The forecast for salary increases for the year to March 2015 also indicates an average rise of 2.7%.

In terms of market sentiment, the report revealed that in professional legal roles the trend towards a low turnover has continued, with 66% of respondents experiencing low to no staff turnover in the past year.
Furthermore, 45% of firms are looking to increase solicitor numbers over the next 12 months.

“From our point of view as recruiters, and an economic point of view, the fact that almost half of firms surveyed are looking to increase solicitor numbers, and almost a quarter are looking to increase support staff over the next 12 months is indicative of a general sense of optimism and confidence from our clients,” says Frith. “Also the increased number of graduates being hired echoes this sentiment, and bodes well for succession planning and firms looking to the future.”
But, Frith warns, the survey also provides further evidence that many lawyers are snubbing traditional external law firms and instead looking for opportunities in-house.
And because these roles are still fairly limited in number in Auckland, it has led to strong competition amongst candidates.
“Firms are losing talented lawyers to in-house opportunities – traditional law firm values and the partnership model aren’t as attractive to many young lawyers coming through, who want more flexibility and to work for firms that are more closely aligned with what they believe,” Frith says.
She doesn’t believe that we’ll see any major deviations from these current trends in the year ahead; and all bets are that the market will continue to remain stable but quietly positive, with experienced and commercially-savvy lawyers still in demand and hard to find.
“Firms that will have success will be those that are able to look past traditional criteria like PQE level and areas of experience when recruiting, and identify those candidates who have the right attitudes, behaviours and the potential to add value to their businesses.”
Selection of results from the 2014 Legal Personnel market and salary review
  • Demand for temporary staff has fluctuated but overall remained at similar levels to 2012/2013.  Firms continue to be cost-sensitive in this area and are implementing technology and re-thinking workflows to efficiently utilise their resources to cover increased demand internally.
  • The trend for solicitors to actively seek out in-house opportunities in preference to private practice continues.

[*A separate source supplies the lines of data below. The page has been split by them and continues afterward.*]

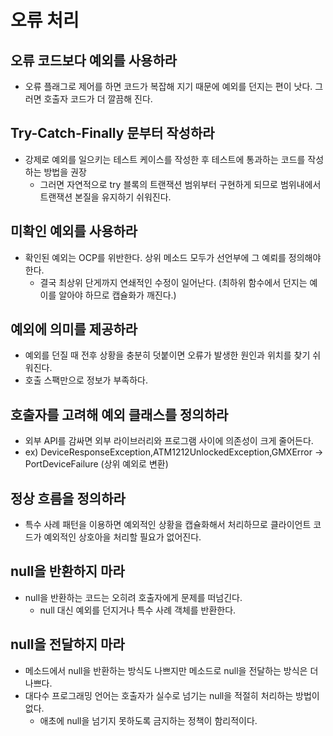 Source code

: # 오류 처리

## 오류 코드보다 예외를 사용하라
- 오류 플래그로 제어를 하면 코드가 복잡해 지기 때문에 예외를 던지는 편이 낫다. 그러면 호출자 코드가 더 깔끔해 진다.

## Try-Catch-Finally 문부터 작성하라
- 강제로 예외를 일으키는 테스트 케이스를 작성한 후 테스트에 통과하는 코드를 작성하는 방법을 권장
  - 그러면 자연적으로 try 블록의 트랜잭션 범위부터 구현하게 되므로 범위내에서 트랜잭션 본질을 유지하기 쉬워진다.
  
## 미확인 예외를 사용하라
- 확인된 예외는 OCP를 위반한다. 상위 메소드 모두가 선언부에 그 예뢰를 정의해야 한다.
  - 결국 최상위 단게까지 연쇄적인 수정이 일어난다. (최하위 함수에서 던지는 예이를 알아야 하므로 캡슐화가 깨진다.)
  
## 예외에 의미를 제공하라
- 예외를 던질 때 전후 상황을 충분히 덧붙이면 오류가 발생한 원인과 위치를 찾기 쉬워진다.
- 호출 스팩만으로 정보가 부족하다.
  
## 호출자를 고려해 예외 클래스를 정의하라
- 외부 API를 감싸면 외부 라이브러리와 프로그램 사이에 의존성이 크게 줄어든다.
- ex) DeviceResponseException,ATM1212UnlockedException,GMXError -> PortDeviceFailure (상위 예외로 변환)

## 정상 흐름을 정의하라
- 특수 사례 패턴을 이용하면 예외적인 상황을 캡슐화해서 처리하므로 클라이언트 코드가 예외적인 상호아을 처리할 필요가 없어진다.

## null을 반환하지 마라
- null을 반환하는 코드는 오히려 호출자에게 문제를 떠넘긴다.
  - null 대신 예외를 던지거나 특수 사례 객체를 반환한다.

## null을 전달하지 마라
- 메소드에서 null을 반환하는 방식도 나쁘지만 메소드로 null을 전달하는 방식은 더 나쁘다.
- 대다수 프로그래밍 언어는 호출자가 실수로 넘기는 null을 적절히 처리하는 방법이 없다.
  - 애초에 null을 넘기지 못하도록 금지하는 정책이 함리적이다.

These roles are still fairly limited in number, resulting in strong competition amongst candidates.
  • There has been a noticeable lift in professional recruitment within top-tier firms, coupled with a more open attitude towards grade criteria (e.g. candidates with lower Law GPAs than normally required for graduate level recruitment are now being hired in, which we think is reflective of the tight professional market).

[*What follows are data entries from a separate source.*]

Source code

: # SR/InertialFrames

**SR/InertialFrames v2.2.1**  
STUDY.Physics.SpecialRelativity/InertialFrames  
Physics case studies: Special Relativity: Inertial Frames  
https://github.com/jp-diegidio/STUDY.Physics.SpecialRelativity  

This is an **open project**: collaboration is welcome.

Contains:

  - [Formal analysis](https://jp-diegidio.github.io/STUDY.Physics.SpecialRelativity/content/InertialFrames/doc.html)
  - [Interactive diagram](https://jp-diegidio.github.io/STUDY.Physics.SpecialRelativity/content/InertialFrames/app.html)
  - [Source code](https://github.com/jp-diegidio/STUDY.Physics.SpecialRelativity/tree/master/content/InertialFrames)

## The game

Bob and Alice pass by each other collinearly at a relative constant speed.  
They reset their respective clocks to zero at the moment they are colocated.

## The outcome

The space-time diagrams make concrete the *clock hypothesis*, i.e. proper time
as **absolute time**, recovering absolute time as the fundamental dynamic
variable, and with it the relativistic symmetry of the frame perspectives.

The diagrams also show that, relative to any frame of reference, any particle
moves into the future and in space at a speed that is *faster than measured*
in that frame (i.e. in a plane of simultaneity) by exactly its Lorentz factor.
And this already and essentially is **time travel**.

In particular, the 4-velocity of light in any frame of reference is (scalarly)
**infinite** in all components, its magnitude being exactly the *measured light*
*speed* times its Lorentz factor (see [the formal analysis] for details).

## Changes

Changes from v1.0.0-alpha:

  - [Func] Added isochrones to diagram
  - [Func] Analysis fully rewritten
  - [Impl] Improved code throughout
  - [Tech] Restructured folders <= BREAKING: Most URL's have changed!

  • Graduate recruitment seems to have increased in small to medium firms, compared with recent years.  This is most likely in response to increased workflows and a sense of market optimism.
  • The increased level of recruitment we observed last year has continued over the past 12 months and is reflecting the general sense of business confidence and optimism as the economy improves. However, firms are still taking their time to recruit and being quite specific about their requirements.